We are of course feeding an insatiable hunger, and Western society is only too happy to accommodate. The problem is that being free to buy more stuff simply pounds more nails into the consumption coffin not only for ourselves but our planet, as she points out.

When we understand, as I do, but don't always function at this level.

What is freedom, truly?

Photo by Zulmaury Saavedra / Unsplash

I just this moment hung up from my weekly call with my social media guru. He and I both, as very young people, used to be able to put the sum of our possessions into our cars. He became a nomad early, as did I.  He's about to move from RV life into a brownstone in Portland, with 1600 square feet. For a homecoming gift I purchased two fabulous big fat towels, which he badly wanted. He couldn't have those in the RV, and its a much-deserved gift.

Still, he knows a lot more than I ever did about restraint. He's a Millennial, and that has come with the territory.

Freedom is completely emotional, psychological, mental. We are imprisoned by racism, ageism, all the -isms. We are imprisoned by limiting beliefs, our lack of self-esteem, our terrible collections of debilitating fears. And we are imprisoned by our stuff. Stuff can be the shit we carry from past traumas (which led me to make so many purchases) to the stuff those traumas cost us to make said purchases.

To understand how seriously skewed our idea of freedom is, just see the MAGA movement. Tyranny, hate, viciousness, all imprison us. They scream about freedom from within prison cells.

Nelson Mandela found his freedom from inside prison. When we find the sacred within, which many refer to as God, at that point we don't need the trappings to prove it, to shore up a damaged sense of self.

To that, my dear friend Melissa, who does elder concierge, just send me this:

Facebook meme via Melissa C

Melissa, by request, has been helping to clean out and move the belongings of those clients of hers who have died. We've been discussing this because she is exceedingly wise, and we are exploring how that process, which is now mine, speaks to transitions into a new way of being and thinking.

I am not doing it in preparation to die (albeit that, too) but in preparation to live vastly more in the moment right now.

After we laughed long and hard about clearing out x numbers of sets of wine glasses (thanks mom ) to my mother's beloved but never-used China and re-homing them, we compared notes. Melissa inhabits a big-for-one-person house in Colorado. I do the same, a bigger home built for entertaining, in Oregon.

She said, "My kitchen cabinets do NOT have to be completely full."

Learning to live with open spaces is a departure from the Depression-Era parents whose terrible fears, born of experience, led them to hoard, and to infect us with the same fears. As though a cupboard full of dishes could pay the mortgage, or hug us back.

Precisely. Freedom shimmers, rises and expands as we forfeit not only material things which act as anchors, but old resentments, angers, self-doubt and fears which cause us to not live in the present.

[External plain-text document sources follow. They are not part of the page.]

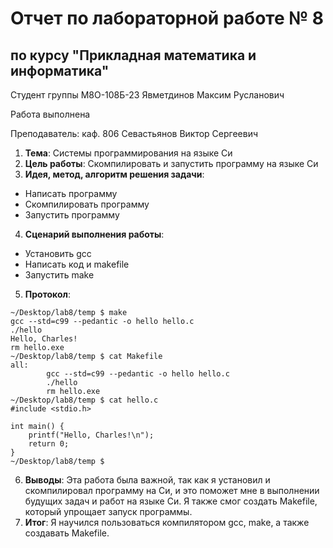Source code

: # Отчет по лабораторной работе № 8
## по курсу "Прикладная математика и информатика"

Студент группы М8О-108Б-23 Явметдинов Максим Русланович

Работа выполнена 

Преподаватель: каф. 806 Севастьянов Виктор Сергеевич

1. **Тема**: Системы программирования на языке Си
2. **Цель работы**: Скомпилировать и запустить программу на языке Си
3. **Идея, метод, алгоритм решения задачи**: 
- Написать программу
- Скомпилировать программу
- Запустить программу
4. **Сценарий выполнения работы**: 
- Установить gcc
- Написать код и makefile
- Запустить make
5. **Протокол**:
```
~/Desktop/lab8/temp $ make
gcc --std=c99 --pedantic -o hello hello.c
./hello
Hello, Charles!
rm hello.exe
~/Desktop/lab8/temp $ cat Makefile
all:
        gcc --std=c99 --pedantic -o hello hello.c
        ./hello
        rm hello.exe
~/Desktop/lab8/temp $ cat hello.c
#include <stdio.h>

int main() {
    printf("Hello, Charles!\n");
    return 0;
}
~/Desktop/lab8/temp $
```
6. **Выводы**: Эта работа была важной, так как я установил и скомпилировал программу на Си, и это поможет мне в выполнении будущих задач и работ на языке Си. Я также смог создать Makefile, который упрощает запуск программы.
7. **Итог**: Я научился пользоваться компилятором gcc, make, а также создавать Makefile.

And finally, one more thing. I dropped off furniture that I had bought last year to house things I never wear to the local consignment shop. In the process of this Vast Cleanup, I realized that I was pulling a George Carlin. The more I bought, the more storage I needed, the bigger the house, the bigger the anchor, the stress, the upkeep. Stuff.

The shop happily placed my lovely things on the floor. They sell fast, and are off holding other folks' stuff now. That's a step to freedom.

However, I walked out with one item. This picture speaks volumes to me about who I am, where I am heading in life, and the immense freedom I am beginning to enjoy as I transform towards seventy. I mounted this over my bed last night:

Duy Huynh print, now over my bed. Julia Hubbel

You get it. This woman's prints are worth exploring. Art speaks volumes. This one really spoke to me.

The road to true freedom has its roots in understanding where the prison bars hold us back. They are everywhere. Being willing to explore these ideas, and further explore the price we pay for remaining imprisoned by being identified with things and people who not longer serve our Becoming, is a lifelong process. That, to me, is one way to find God within.

With heartfelt thanks to the wise readers who are always and forever feeding me such fine content, which I am honored to share with all of you.